__Material for this task__.
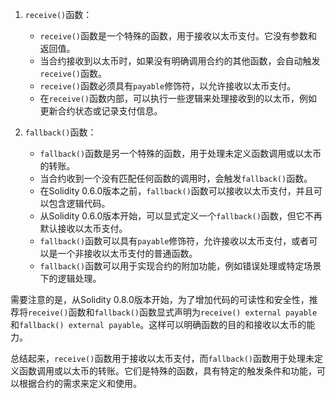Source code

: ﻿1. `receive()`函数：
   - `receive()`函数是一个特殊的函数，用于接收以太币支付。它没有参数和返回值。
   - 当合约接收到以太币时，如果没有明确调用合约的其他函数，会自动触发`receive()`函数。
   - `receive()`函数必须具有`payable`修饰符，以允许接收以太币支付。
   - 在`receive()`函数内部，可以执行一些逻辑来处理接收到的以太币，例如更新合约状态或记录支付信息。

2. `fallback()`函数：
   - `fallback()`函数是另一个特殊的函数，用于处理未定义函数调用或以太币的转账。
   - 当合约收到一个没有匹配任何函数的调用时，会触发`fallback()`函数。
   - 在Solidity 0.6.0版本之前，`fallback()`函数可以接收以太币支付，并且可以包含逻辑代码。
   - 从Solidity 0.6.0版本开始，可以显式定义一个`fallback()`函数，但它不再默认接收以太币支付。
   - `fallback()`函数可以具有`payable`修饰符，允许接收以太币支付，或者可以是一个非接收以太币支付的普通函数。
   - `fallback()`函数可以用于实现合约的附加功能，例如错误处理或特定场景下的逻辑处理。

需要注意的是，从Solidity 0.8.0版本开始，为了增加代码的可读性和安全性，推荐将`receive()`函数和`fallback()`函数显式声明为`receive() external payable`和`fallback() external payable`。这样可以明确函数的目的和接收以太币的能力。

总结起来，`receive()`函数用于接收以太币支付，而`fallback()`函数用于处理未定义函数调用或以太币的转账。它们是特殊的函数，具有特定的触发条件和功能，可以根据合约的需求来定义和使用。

--

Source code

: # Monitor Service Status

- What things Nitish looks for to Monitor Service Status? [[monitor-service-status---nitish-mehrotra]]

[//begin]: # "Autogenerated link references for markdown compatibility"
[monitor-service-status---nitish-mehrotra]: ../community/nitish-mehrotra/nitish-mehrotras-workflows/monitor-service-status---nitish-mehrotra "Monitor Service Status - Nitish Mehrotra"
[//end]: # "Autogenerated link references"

__Problem to work on__. Reproduce each line in the listing above that mentions the string "从Solidity".

__Result of the task__.
   - 从Solidity 0.6.0版本开始，可以显式定义一个`fallback()`函数，但它不再默认接收以太币支付。
需要注意的是，从Solidity 0.8.0版本开始，为了增加代码的可读性和安全性，推荐将`receive()`函数和`fallback()`函数显式声明为`receive() external payable`和`fallback() external payable`。这样可以明确函数的目的和接收以太币的能力。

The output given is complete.